Californians aren’t the only performance surfers that depend on rippable waves like Trestles for their training ground. Despite traveling the world to compete at the most prestigious level of competition in the sport of surfing, Kauai’s Oakley team rider Sebastian Zietz (HAW) took a few minutes in Rio de Janeiro to tell the Surf Channel why Trestles is important to him. Since hearing the news that Trestles is again being threatened by the 241 toll road extension, athletes have quickly realized the urgency of saving one of the favorite world-class waves.
Sebastian Zietz competing at Lowers during the 2012 Nike Lowers Pro. Photo: ASP/ Rowland
“Trestles is amazing! I pretty much built my contest career at Trestles,” Seabass told The Surf Channel Editor-In-Chief, Shannon Quirk, in an exclusive interview. “I never really did good anywhere else except for there. It has really helped me out with my career. I had one of my biggest ones [results] there when I was a junior.”
News about plans to build a toll road over San Onofre State Beach has outraged environmentalists and surfers who frequent Trestles. Surfrider Foundation reported that the Transportation Corridor Agency (TCA) has plans to slowly build the State Route 241 Tesoro Extension, a five mile toll road that would go over a huge portion of the San Onofre State Beach and connect with the I-5 near Trestles. This is the same road that was rejected by the California Coastal Commission and the Bush Administration in 2008 because of its devastating impacts to the environment, San Onofre State Beach and cultural resources.

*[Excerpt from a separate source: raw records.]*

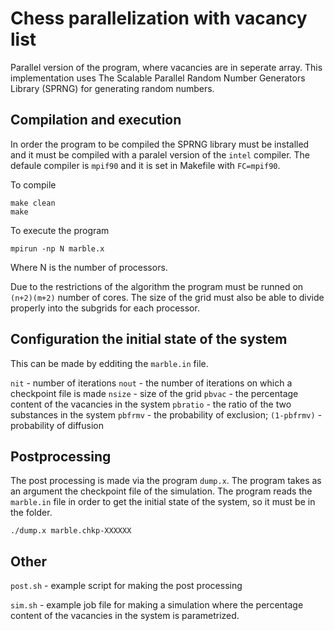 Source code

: # Chess parallelization with vacancy list

Parallel version of the program, where vacancies are in seperate array.
This implementation uses The Scalable Parallel Random Number Generators Library (SPRNG) for generating random numbers.

## Compilation and execution

In order the program to be compiled the SPRNG library must be installed and it must be compiled with a paralel version of the ```intel``` compiler. The defaule compiler is ```mpif90``` and it is set in Makefile with ```FC=mpif90```.

To compile

```
make clean
make
```
To execute the program 

```
mpirun -np N marble.x

```

Where N is the number of processors.

Due to the restrictions of the algorithm the program must be runned on ```(n+2)(m+2)``` number of cores. The size of the grid must also be able to divide properly into the subgrids for each processor.

## Configuration the initial state of the system

This can be made by edditing the ```marble.in``` file. 

```nit``` - number of iterations
```nout``` - the number of iterations on which a checkpoint file is made
```nsize``` - size of the grid 
```pbvac``` - the percentage content of the vacancies in the system
```pbratio``` - the ratio of the two substances in the system
```pbfrmv``` -  the probability of exclusion; ```(1-pbfrmv)``` - probability of diffusion

## Postprocessing

The post processing is made via the program ```dump.x```. The program takes as an argument the checkpoint file of the simulation. The program reads the ```marble.in``` file in order to get the initial state of the system, so it must be in the folder.

```
./dump.x marble.chkp-XXXXXX
```


## Other 

```post.sh``` - example script for making the post processing

```sim.sh``` - example job file for making a simulation where the percentage content of the vacancies in the system is parametrized. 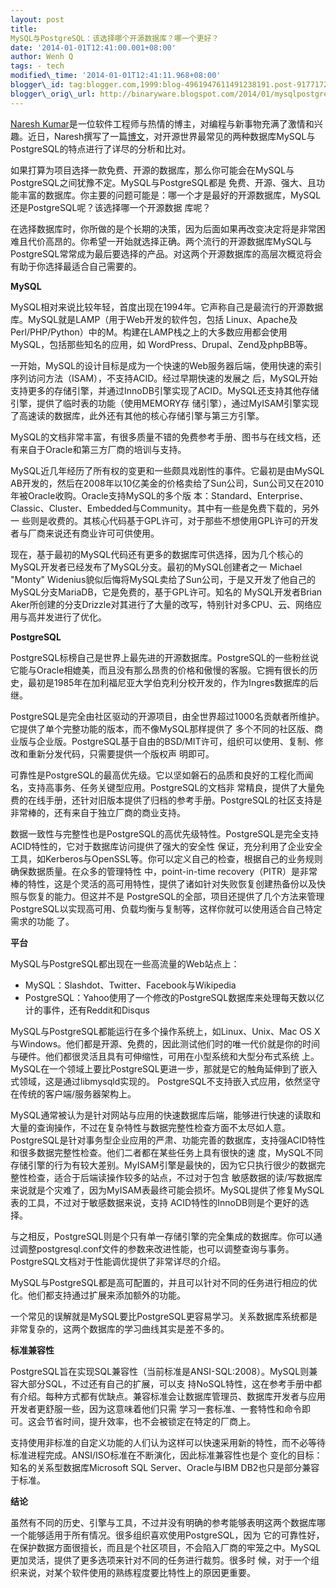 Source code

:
 ```yaml
--- 
layout: post 
title:
MySQL与PostgreSQL：该选择哪个开源数据库？哪一个更好？ 
date: '2014-01-01T12:41:00.001+08:00' 
author: Wenh Q
tags: - tech
modified\_time: '2014-01-01T12:41:11.968+08:00' 
blogger\_id: tag:blogger.com,1999:blog-4961947611491238191.post-917717216473128347
blogger\_orig\_url: http://binaryware.blogspot.com/2014/01/mysqlpostgresql.html
--- 
```

[Naresh
Kumar](http://theprofessionalspoint.blogspot.in/p/technologies-delphi-2010-and-xe2.html)是一位软件工程师与热情的博主，对编程与新事物充满了激情和兴趣。近日，Naresh撰写了一篇[博文](http://theprofessionalspoint.blogspot.in/2013/12/mysql-vs-postgresql-which-open-source.html)，对开源世界最常见的两种数据库MySQL与PostgreSQL的特点进行了详尽的分析和比对。

如果打算为项目选择一款免费、开源的数据库，那么你可能会在MySQL与PostgreSQL之间犹豫不定。MySQL与PostgreSQL都是
免费、开源、强大、且功能丰富的数据库。你主要的问题可能是：哪一个才是最好的开源数据库，MySQL还是PostgreSQL呢？该选择哪一个开源数据
库呢？

在选择数据库时，你所做的是个长期的决策，因为后面如果再改变决定将是非常困难且代价高昂的。你希望一开始就选择正确。两个流行的开源数据库MySQL与PostgreSQL常常成为最后要选择的产品。对这两个开源数据库的高层次概览将会有助于你选择最适合自己需要的。

**MySQL**

MySQL相对来说比较年轻，首度出现在1994年。它声称自己是最流行的开源数据库。MySQL就是LAMP（用于Web开发的软件包，包括
Linux、Apache及Perl/PHP/Python）中的M。构建在LAMP栈之上的大多数应用都会使用MySQL，包括那些知名的应用，如
WordPress、Drupal、Zend及phpBB等。

一开始，MySQL的设计目标是成为一个快速的Web服务器后端，使用快速的索引序列访问方法（ISAM），不支持ACID。经过早期快速的发展之
后，MySQL开始支持更多的存储引擎，并通过InnoDB引擎实现了ACID。MySQL还支持其他存储引擎，提供了临时表的功能（使用MEMORY存
储引擎），通过MyISAM引擎实现了高速读的数据库，此外还有其他的核心存储引擎与第三方引擎。

MySQL的文档非常丰富，有很多质量不错的免费参考手册、图书与在线文档，还有来自于Oracle和第三方厂商的培训与支持。

MySQL近几年经历了所有权的变更和一些颇具戏剧性的事件。它最初是由MySQL
AB开发的，然后在2008年以10亿美金的价格卖给了Sun公司，Sun公司又在2010年被Oracle收购。Oracle支持MySQL的多个版
本：Standard、Enterprise、Classic、Cluster、Embedded与Community。其中有一些是免费下载的，另外一
些则是收费的。其核心代码基于GPL许可，对于那些不想使用GPL许可的开发者与厂商来说还有商业许可可供使用。

现在，基于最初的MySQL代码还有更多的数据库可供选择，因为几个核心的MySQL开发者已经发布了MySQL分支。最初的MySQL创建者之一
Michael "Monty"
Widenius貌似后悔将MySQL卖给了Sun公司，于是又开发了他自己的MySQL分支MariaDB，它是免费的，基于GPL许可。知名的
MySQL开发者Brian
Aker所创建的分支Drizzle对其进行了大量的改写，特别针对多CPU、云、网络应用与高并发进行了优化。

**PostgreSQL**

PostgreSQL标榜自己是世界上最先进的开源数据库。PostgreSQL的一些粉丝说它能与Oracle相媲美，而且没有那么昂贵的价格和傲慢的客服。它拥有很长的历史，最初是1985年在加利福尼亚大学伯克利分校开发的，作为Ingres数据库的后继。

PostgreSQL是完全由社区驱动的开源项目，由全世界超过1000名贡献者所维护。它提供了单个完整功能的版本，而不像MySQL那样提供了
多个不同的社区版、商业版与企业版。PostgreSQL基于自由的BSD/MIT许可，组织可以使用、复制、修改和重新分发代码，只需要提供一个版权声
明即可。

可靠性是PostgreSQL的最高优先级。它以坚如磐石的品质和良好的工程化而闻名，支持高事务、任务关键型应用。PostgreSQL的文档非
常精良，提供了大量免费的在线手册，还针对旧版本提供了归档的参考手册。PostgreSQL的社区支持是非常棒的，还有来自于独立厂商的商业支持。

数据一致性与完整性也是PostgreSQL的高优先级特性。PostgreSQL是完全支持ACID特性的，它对于数据库访问提供了强大的安全性
保证，充分利用了企业安全工具，如Kerberos与OpenSSL等。你可以定义自己的检查，根据自己的业务规则确保数据质量。在众多的管理特性
中，point-in-time
recovery（PITR）是非常棒的特性，这是个灵活的高可用特性，提供了诸如针对失败恢复创建热备份以及快照与恢复的能力。但这并不是
PostgreSQL的全部，项目还提供了几个方法来管理PostgreSQL以实现高可用、负载均衡与复制等，这样你就可以使用适合自己特定需求的功能
了。

**平台**

MySQL与PostgreSQL都出现在一些高流量的Web站点上：


-   MySQL：Slashdot、Twitter、Facebook与Wikipedia
-   PostgreSQL：Yahoo使用了一个修改的PostgreSQL数据库来处理每天数以亿计的事件，还有Reddit和Disqus

MySQL与PostgreSQL都能运行在多个操作系统上，如Linux、Unix、Mac OS
X与Windows。他们都是开源、免费的，因此测试他们时的唯一代价就是你的时间与硬件。他们都很灵活且具有可伸缩性，可用在小型系统和大型分布式系统
上。MySQL在一个领域上要比PostgreSQL更进一步，那就是它的触角延伸到了嵌入式领域，这是通过libmysqld实现的。
PostgreSQL不支持嵌入式应用，依然坚守在传统的客户端/服务器架构上。

MySQL通常被认为是针对网站与应用的快速数据库后端，能够进行快速的读取和大量的查询操作，不过在复杂特性与数据完整性检查方面不太尽如人意。
PostgreSQL是针对事务型企业应用的严肃、功能完善的数据库，支持强ACID特性和很多数据完整性检查。他们二者都在某些任务上具有很快的速
度，MySQL不同存储引擎的行为有较大差别。MyISAM引擎是最快的，因为它只执行很少的数据完整性检查，适合于后端读操作较多的站点，不过对于包含
敏感数据的读/写数据库来说就是个灾难了，因为MyISAM表最终可能会损坏。MySQL提供了修复MySQL表的工具，不过对于敏感数据来说，支持
ACID特性的InnoDB则是个更好的选择。

与之相反，PostgreSQL则是个只有单一存储引擎的完全集成的数据库。你可以通过调整postgresql.conf文件的参数来改进性能，也可以调整查询与事务。PostgreSQL文档对于性能调优提供了非常详尽的介绍。

MySQL与PostgreSQL都是高可配置的，并且可以针对不同的任务进行相应的优化。他们都支持通过扩展来添加额外的功能。

一个常见的误解就是MySQL要比PostgreSQL更容易学习。关系数据库系统都是非常复杂的，这两个数据库的学习曲线其实是差不多的。

**标准兼容性**

PostgreSQL旨在实现SQL兼容性（当前标准是ANSI-SQL:2008）。MySQL则兼容大部分SQL，不过还有自己的扩展，可以支
持NoSQL特性，这在参考手册中都有介绍。每种方式都有优缺点。兼容标准会让数据库管理员、数据库开发者与应用开发者更舒服一些，因为这意味着他们只需
学习一套标准、一套特性和命令即可。这会节省时间，提升效率，也不会被锁定在特定的厂商上。

支持使用非标准的自定义功能的人们认为这样可以快速采用新的特性，而不必等待标准进程完成。ANSI/ISO标准在不断演化，因此标准兼容性也是个
变化的目标：知名的关系型数据库Microsoft SQL Server、Oracle与IBM
DB2也只是部分兼容于标准。

**结论**

虽然有不同的历史、引擎与工具，不过并没有明确的参考能够表明这两个数据库哪一个能够适用于所有情况。很多组织喜欢使用PostgreSQL，因为
它的可靠性好，在保护数据方面很擅长，而且是个社区项目，不会陷入厂商的牢笼之中。MySQL更加灵活，提供了更多选项来针对不同的任务进行裁剪。很多时
候，对于一个组织来说，对某个软件使用的熟练程度要比特性上的原因更重要。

Trestles and San Onofre need at least one hour of your time on June 19th, 2013 to help persuade the Regional Water Quality Control Board to deny the TCA’s permit to build the first “segment” of their toll road.
You can also use the power of social media to help spread the word. Save this graphic and support Surfrider Foundation by sharing it on Facebook, Instagram and Twitter and hashtag: #SaveTrestles @Surfrider @TheSurfChannel.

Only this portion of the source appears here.